Mike Doughty boarded a flight to Chicago during the 2008-09 wrestling season wearing an Iowa wrestling jacket. He was on his way to Pennsylvania when he met a man wearing Oklahoma apparel who happened to be Jim Ross, a commentator for the WWE.
Ross had just come from the Oklahoma-Iowa State wrestling meet. He’s a good friend of Sooners football coach Bob Stoops while Doughty is a good friend of Dan Gable and a huge fan of Iowa wrestling. The two hit it off during the flight and talked about all things wrestling.
When the two parted ways, Ross asked Doughty to keep an eye out for any heavyweight wrestlers who might be interested in professional wrestling. Doughty declared himself a part-time WWE Scout, though none of his early recruits panned out.
Later on in 2009, Doughty and Humpal sat inside the Edwards Jones Dome in St. Louis, Mo., watching the NCAA Wrestling Championships. They sat in Gable's suite and watched the Hawkeyes win that year's national title. They initially met at an I-Club golf outing several years prior, and have been good friends ever since.
Doughty told Humpal he was going to stick around and watch the heavyweights wrestle. A confused Humpal asked why, and Doughty told him of his meeting with Ross, and how he was watching to see if any of that year's heavyweights fit the WWE bill.
Humpal suggested someone else.
"A former football teammate of mine, Ettore Ewen," Doughty recalls Humpal saying. "He was a heck of a defensive tackle and an incredible athlete. And he was a state champion wrestler in high school."

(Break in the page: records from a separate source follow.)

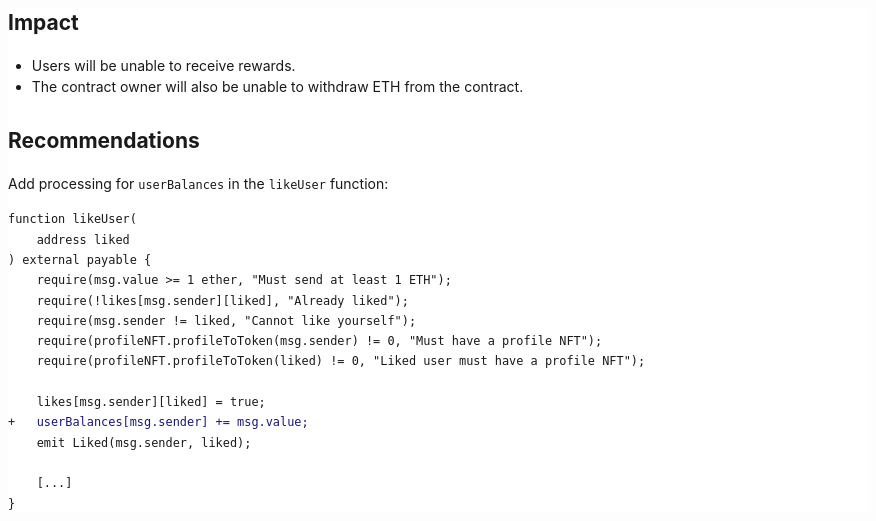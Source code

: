 
## Impact
* Users will be unable to receive rewards.
* The contract owner will also be unable to withdraw ETH from the contract.

## Recommendations
Add processing for `userBalances` in the `likeUser` function:
```diff
function likeUser(
    address liked
) external payable {
    require(msg.value >= 1 ether, "Must send at least 1 ETH");
    require(!likes[msg.sender][liked], "Already liked");
    require(msg.sender != liked, "Cannot like yourself");
    require(profileNFT.profileToToken(msg.sender) != 0, "Must have a profile NFT");
    require(profileNFT.profileToToken(liked) != 0, "Liked user must have a profile NFT");

    likes[msg.sender][liked] = true;
+   userBalances[msg.sender] += msg.value;
    emit Liked(msg.sender, liked);

    [...]
}
```

[//]: # (contest-details-open)
[//]: # (contest-details-close)
[//]: # (scope-open)
[//]: # (scope-close)
[//]: # (getting-started-open)
[//]: # (getting-started-close)
[//]: # (known-issues-open)
[//]: # (known-issues-close)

The two met back up in Iowa City not long after, and Ewen joined them at Shorts on Clinton Street. Doughty got to know Ewen a bit, and thought he'd be the perfect candidate for a WWE tryout.

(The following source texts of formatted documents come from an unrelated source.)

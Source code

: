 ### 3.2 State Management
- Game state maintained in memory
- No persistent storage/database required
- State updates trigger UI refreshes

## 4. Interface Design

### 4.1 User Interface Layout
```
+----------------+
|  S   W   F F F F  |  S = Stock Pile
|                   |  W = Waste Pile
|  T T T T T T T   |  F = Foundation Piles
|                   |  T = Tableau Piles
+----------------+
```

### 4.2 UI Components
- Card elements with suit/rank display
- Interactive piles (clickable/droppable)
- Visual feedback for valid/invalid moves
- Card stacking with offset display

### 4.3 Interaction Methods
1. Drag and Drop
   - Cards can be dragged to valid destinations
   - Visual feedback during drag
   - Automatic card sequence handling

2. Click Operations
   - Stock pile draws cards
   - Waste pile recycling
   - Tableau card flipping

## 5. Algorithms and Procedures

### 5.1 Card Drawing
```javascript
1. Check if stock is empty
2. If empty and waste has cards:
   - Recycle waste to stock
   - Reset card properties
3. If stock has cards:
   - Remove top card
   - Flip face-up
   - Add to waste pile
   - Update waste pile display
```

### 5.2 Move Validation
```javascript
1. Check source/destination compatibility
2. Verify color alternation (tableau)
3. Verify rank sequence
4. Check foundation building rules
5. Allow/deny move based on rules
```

"I could not believe how wide his shoulders were and how big his arms were," Doughty said, the awe still palpable even through the phone. "My God, this guy was taking up the whole booth. No wonder he's ordering two Dundees. This guy is big enough to eat them both.

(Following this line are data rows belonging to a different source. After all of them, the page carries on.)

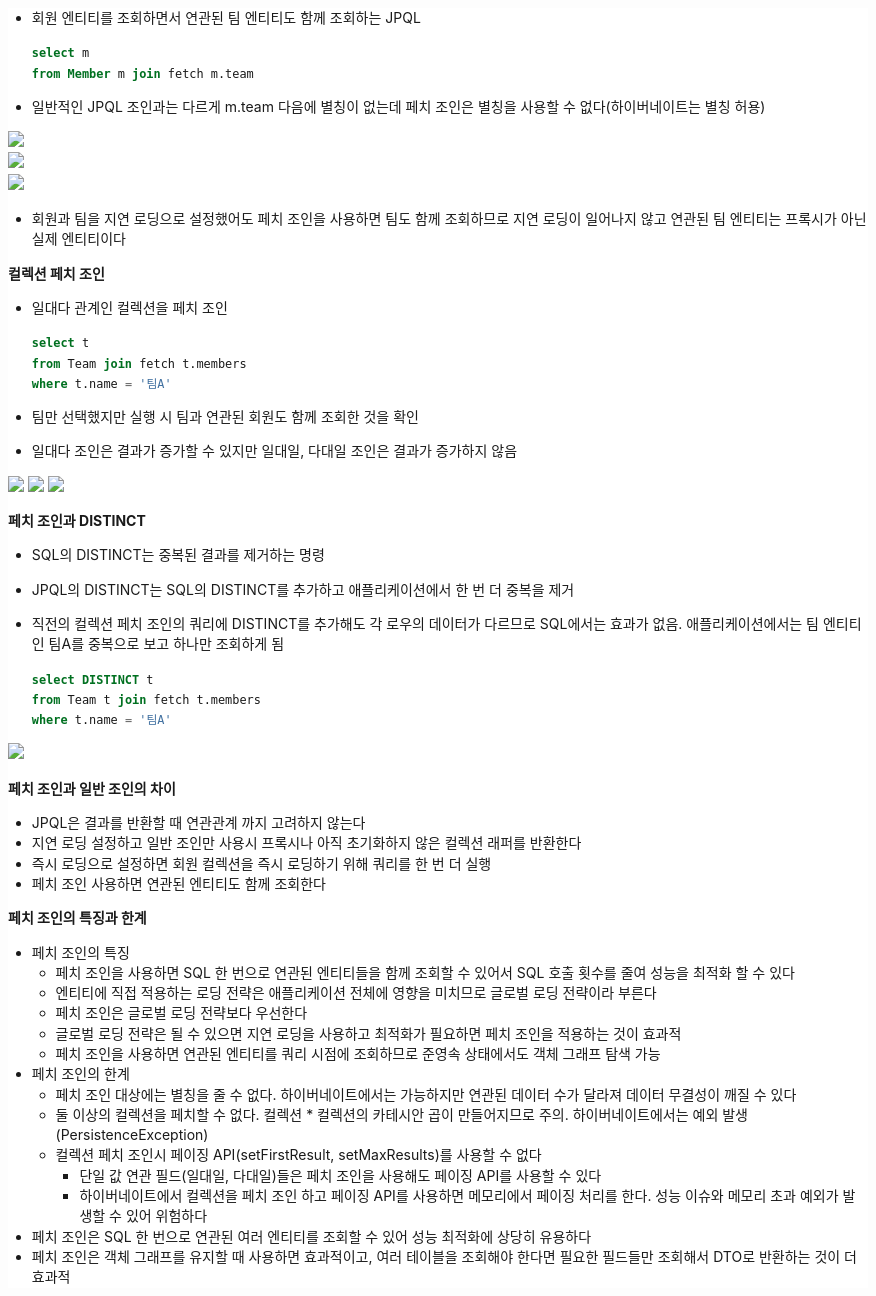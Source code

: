 * 회원 엔티티를 조회하면서 연관된 팀 엔티티도 함께 조회하는 JPQL

  ```sql
  select m
  from Member m join fetch m.team
  ```

* 일반적인 JPQL 조인과는 다르게 m.team 다음에 별칭이 없는데 페치 조인은 별칭을 사용할 수 없다\(하이버네이트는 별칭 허용\)

![](https://img1.daumcdn.net/thumb/R1280x0/?scode=mtistory2&fname=https%3A%2F%2Fk.kakaocdn.net%2Fdn%2Fct1RWd%2FbtqEBnXiUGL%2FLGbkYXOtku73xHiXHMkrq0%2Fimg.png)   
 ![](https://img1.daumcdn.net/thumb/R1280x0/?scode=mtistory2&fname=https%3A%2F%2Fk.kakaocdn.net%2Fdn%2Fmu9A1%2FbtqECh3kAaB%2FyJkqC4Tnc7okT7hAnmKGV1%2Fimg.png)   
 ![](https://img1.daumcdn.net/thumb/R1280x0/?scode=mtistory2&fname=https%3A%2F%2Fk.kakaocdn.net%2Fdn%2FEdwar%2FbtqECMaIf5W%2FDo1jEBhyuES2hYqx7kMeZ1%2Fimg.png)   


* 회원과 팀을 지연 로딩으로 설정했어도 페치 조인을 사용하면 팀도 함께 조회하므로 지연 로딩이 일어나지 않고 연관된 팀 엔티티는 프록시가 아닌 실제 엔티티이다

**컬렉션 페치 조인**

* 일대다 관계인 컬렉션을 페치 조인

  ```sql
  select t
  from Team join fetch t.members
  where t.name = '팀A'
  ```

* 팀만 선택했지만 실행 시 팀과 연관된 회원도 함께 조회한 것을 확인
* 일대다 조인은 결과가 증가할 수 있지만 일대일, 다대일 조인은 결과가 증가하지 않음

![](https://img1.daumcdn.net/thumb/R1280x0/?scode=mtistory2&fname=https%3A%2F%2Fk.kakaocdn.net%2Fdn%2FbrIGMD%2FbtqEAL5E4IL%2Fp82yrqHJIsR4LyQ7CicmKK%2Fimg.png) ![](https://img1.daumcdn.net/thumb/R1280x0/?scode=mtistory2&fname=https%3A%2F%2Fk.kakaocdn.net%2Fdn%2FotAQZ%2FbtqEBONRAG3%2FtyLXzzJfXK08gd4CYKU4dK%2Fimg.png) ![](https://img1.daumcdn.net/thumb/R1280x0/?scode=mtistory2&fname=https%3A%2F%2Fk.kakaocdn.net%2Fdn%2FmRvmr%2FbtqECiHWvTN%2FuZDSzH7UEvUsvLpg0TKaD1%2Fimg.png)

**페치 조인과 DISTINCT**

* SQL의 DISTINCT는 중복된 결과를 제거하는 명령
* JPQL의 DISTINCT는 SQL의 DISTINCT를 추가하고 애플리케이션에서 한 번 더 중복을 제거
* 직전의 컬렉션 페치 조인의 쿼리에 DISTINCT를 추가해도 각 로우의 데이터가 다르므로 SQL에서는 효과가 없음. 애플리케이션에서는 팀 엔티티인 팀A를 중복으로 보고 하나만 조회하게 됨

  ```sql
  select DISTINCT t
  from Team t join fetch t.members
  where t.name = '팀A'
  ```

![](https://img1.daumcdn.net/thumb/R1280x0/?scode=mtistory2&fname=https%3A%2F%2Fk.kakaocdn.net%2Fdn%2FV8MuW%2FbtqEz0B8CDa%2FDAXKlDsOGu3dGbSL1gQw3K%2Fimg.png)

**페치 조인과 일반 조인의 차이**

* JPQL은 결과를 반환할 때 연관관계 까지 고려하지 않는다
* 지연 로딩 설정하고 일반 조인만 사용시 프록시나 아직 초기화하지 않은 컬렉션 래퍼를 반환한다
* 즉시 로딩으로 설정하면 회원 컬렉션을 즉시 로딩하기 위해 쿼리를 한 번 더 실행
* 페치 조인 사용하면 연관된 엔티티도 함께 조회한다

**페치 조인의 특징과 한계**

* 페치 조인의 특징
  * 페치 조인을 사용하면 SQL 한 번으로 연관된 엔티티들을 함께 조회할 수 있어서 SQL 호출 횟수를 줄여 성능을 최적화 할 수 있다
  * 엔티티에 직접 적용하는 로딩 전략은 애플리케이션 전체에 영향을 미치므로 글로벌 로딩 전략이라 부른다
  * 페치 조인은 글로벌 로딩 전략보다 우선한다
  * 글로벌 로딩 전략은 될 수 있으면 지연 로딩을 사용하고 최적화가 필요하면 페치 조인을 적용하는 것이 효과적
  * 페치 조인을 사용하면 연관된 엔티티를 쿼리 시점에 조회하므로 준영속 상태에서도 객체 그래프 탐색 가능
* 페치 조인의 한계
  * 페치 조인 대상에는 별칭을 줄 수 없다. 하이버네이트에서는 가능하지만 연관된 데이터 수가 달라져 데이터 무결성이 깨질 수 있다
  * 둘 이상의 컬렉션을 페치할 수 없다. 컬렉션 \* 컬렉션의 카테시안 곱이 만들어지므로 주의. 하이버네이트에서는 예외 발생\(PersistenceException\)
  * 컬렉션 페치 조인시 페이징 API\(setFirstResult, setMaxResults\)를 사용할 수 없다
    * 단일 값 연관 필드\(일대일, 다대일\)들은 페치 조인을 사용해도 페이징 API를 사용할 수 있다
    * 하이버네이트에서 컬렉션을 페치 조인 하고 페이징 API를 사용하면 메모리에서 페이징 처리를 한다. 성능 이슈와 메모리 초과 예외가 발생할 수 있어 위험하다
* 페치 조인은 SQL 한 번으로 연관된 여러 엔티티를 조회할 수 있어 성능 최적화에 상당히 유용하다
* 페치 조인은 객체 그래프를 유지할 때 사용하면 효과적이고, 여러 테이블을 조회해야 한다면 필요한 필드들만 조회해서 DTO로 반환하는 것이 더 효과적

"He was a solid young man. He was polite. He was nice. He was articulate. You could tell he was grounded in humility. He was a symbol of what comes out of the Ferentz program."
One thing led to another, which led Ewen back home to Florida for a tryout. Tryouts led to training. Training led to a developmental contract. It was yet another happenstance where Ewen was in the right place at the right time.
Humpal and Doughty have kept in contact with Big E since he's turned into a WWE star. They've tracked him as he climbed the ladder of the WWE ranks. Big E became an NXT Champion in early 2013. He successfully defended his title up until May.
Earlier this summer, in June, Big E met up with his friends in Cedar Rapids. The WWE packed the U.S. Cellular Center. Doughty, Humpal and a group of friends went to watch the event. For some, it was their first time seeing a professional wrestling show live.
"At the beginning of the show, we found ourselves laughing," Humpal said. "But by the end of it, you're finding different people to cheer for. Your interest piques so much more because you know somebody who's in it.
"It's a different light that shines on him now. You can tell that he's really enjoying what he's doing."
Humpal said Big E is still the Ettore he remembers. The fame hasn't changed him, though Humpal wouldn’t mind seeing Big E show off his personality more during his matches. Doughty said the whole scenario has allowed Big E to live the American Dream.
This opportunity, no matter how unlikely, has allowed Big E to come out of his shell and do something he loves.
“I’ve always had this budding extrovert inside,” Big E said. “It was something that took a while, but it’s been exhilarating for me. Being able to perform, to show personality — it took some getting used to, but something that I really enjoy. It’s one of the biggest thrills of my life.”